# Recent Revelation



## Sadara (Jul 27, 2010)

I had a revelation recently. On Tuesday I was very emotional, doing a fair bit of crying. My husbands affair is still very recent, less than a month since it ended. I normally get my crying and emotions under control before he comes home from work so he doesn't see me upset and feeling hurt. Well, I just couldn't shake it and couldn't get myself together in time. We'd talked on Monday about how I was feeling and those feelings were just building up and over flowing. Well, we argued a bit, talked even more. He finally spilled his guts about something and I would never have thought of it until he said something. But, I feel a little happy about it and I feel guilty for feeling happy about it.

He said he realizes from all he's been told, not just by me, that she used him. She was using him to get money to pay for her own divorce. He thinks back to the time he was with her before, when they were right out of high school and he realizes she used him then too. He feels like a royal turd for being used like that and not seeing while in the moment she was using him. Essentially, she hurt him too. I'm happy to know that he's been hurt by someone. Kinda wish it was me that stomped on his feelings like that. Is it normal for me to be happy that he's hurting? At least I'm not the only one hurting. I doubt he's hurting nearly as much as I am. But, I'm still glad he's suffering too.
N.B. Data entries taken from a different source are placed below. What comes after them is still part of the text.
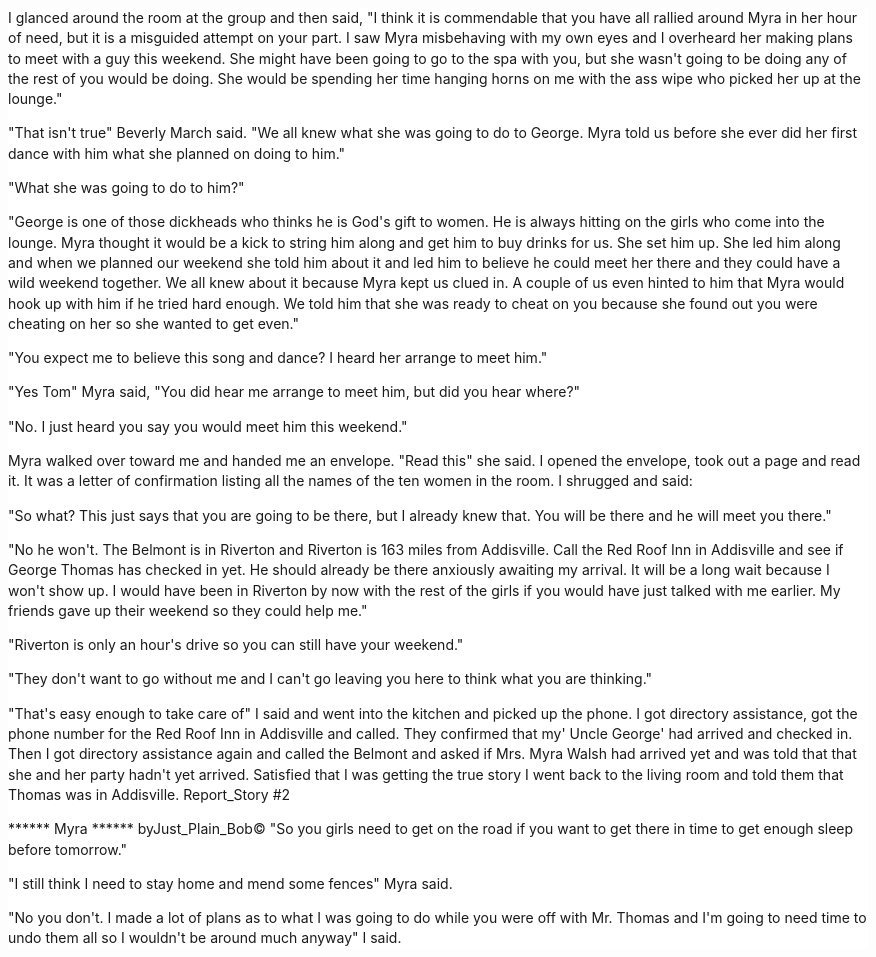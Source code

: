  I glanced around the room at the group and then said, "I think it is commendable that you have all rallied around Myra in her hour of need, but it is a misguided attempt on your part. I saw Myra misbehaving with my own eyes and I overheard her making plans to meet with a guy this weekend. She might have been going to go to the spa with you, but she wasn't going to be doing any of the rest of you would be doing. She would be spending her time hanging horns on me with the ass wipe who picked her up at the lounge." 

 "That isn't true" Beverly March said. "We all knew what she was going to do to George. Myra told us before she ever did her first dance with him what she planned on doing to him." 

 "What she was going to do to him?" 

 "George is one of those dickheads who thinks he is God's gift to women. He is always hitting on the girls who come into the lounge. Myra thought it would be a kick to string him along and get him to buy drinks for us. She set him up. She led him along and when we planned our weekend she told him about it and led him to believe he could meet her there and they could have a wild weekend together. We all knew about it because Myra kept us clued in. A couple of us even hinted to him that Myra would hook up with him if he tried hard enough. We told him that she was ready to cheat on you because she found out you were cheating on her so she wanted to get even." 

 "You expect me to believe this song and dance? I heard her arrange to meet him." 

 "Yes Tom" Myra said, "You did hear me arrange to meet him, but did you hear where?" 

 "No. I just heard you say you would meet him this weekend." 

 Myra walked over toward me and handed me an envelope. "Read this" she said. I opened the envelope, took out a page and read it. It was a letter of confirmation listing all the names of the ten women in the room. I shrugged and said: 

 "So what? This just says that you are going to be there, but I already knew that. You will be there and he will meet you there." 

 "No he won't. The Belmont is in Riverton and Riverton is 163 miles from Addisville. Call the Red Roof Inn in Addisville and see if George Thomas has checked in yet. He should already be there anxiously awaiting my arrival. It will be a long wait because I won't show up. I would have been in Riverton by now with the rest of the girls if you would have just talked with me earlier. My friends gave up their weekend so they could help me." 

 "Riverton is only an hour's drive so you can still have your weekend." 

 "They don't want to go without me and I can't go leaving you here to think what you are thinking." 

 "That's easy enough to take care of" I said and went into the kitchen and picked up the phone. I got directory assistance, got the phone number for the Red Roof Inn in Addisville and called. They confirmed that my' Uncle George' had arrived and checked in. Then I got directory assistance again and called the Belmont and asked if Mrs. Myra Walsh had arrived yet and was told that that she and her party hadn't yet arrived. Satisfied that I was getting the true story I went back to the living room and told them that Thomas was in Addisville. Report_Story #2 

 

 ****** Myra ****** byJust_Plain_Bob© "So you girls need to get on the road if you want to get there in time to get enough sleep before tomorrow." 

 "I still think I need to stay home and mend some fences" Myra said. 

 "No you don't. I made a lot of plans as to what I was going to do while you were off with Mr. Thomas and I'm going to need time to undo them all so I wouldn't be around much anyway" I said.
Some how that makes it easier for me to cope, easier for me to have conversations with him and easier to go on in our daily lives.


----------



## HappyHer (Nov 12, 2009)

I think it's normal to feel happy that he was hurt, and even happier for him to realize he was being used. The chances of him "romanticizing" the affair and feeling regret that it ended is much less that way.

It does get easier to get past the hurt feelings. Stay focused on the present.


----------



## turnera (Jan 22, 2010)

Sadara said:


> On Tuesday I was very emotional, doing a fair bit of crying. ... I normally get my crying and emotions under control before he comes home from work so he doesn't see me upset and feeling hurt.


Why?

That is not a healthy way to fix your marriage.


----------



## DawnD (Sep 23, 2009)

Sadara, I thought it was HILARIOUS when the truth about the OW's intentions came out. She was basically looking for a paycheck. I thought it was awesome that he found out every word she said to him was a lie. Every compliment she gave him was for her own good. She wanted him to leave his wife so she could get a husband who brought in a steady paycheck. It was so amusing to me that she completely fooled him and to see him have to find out that information was so right at the time.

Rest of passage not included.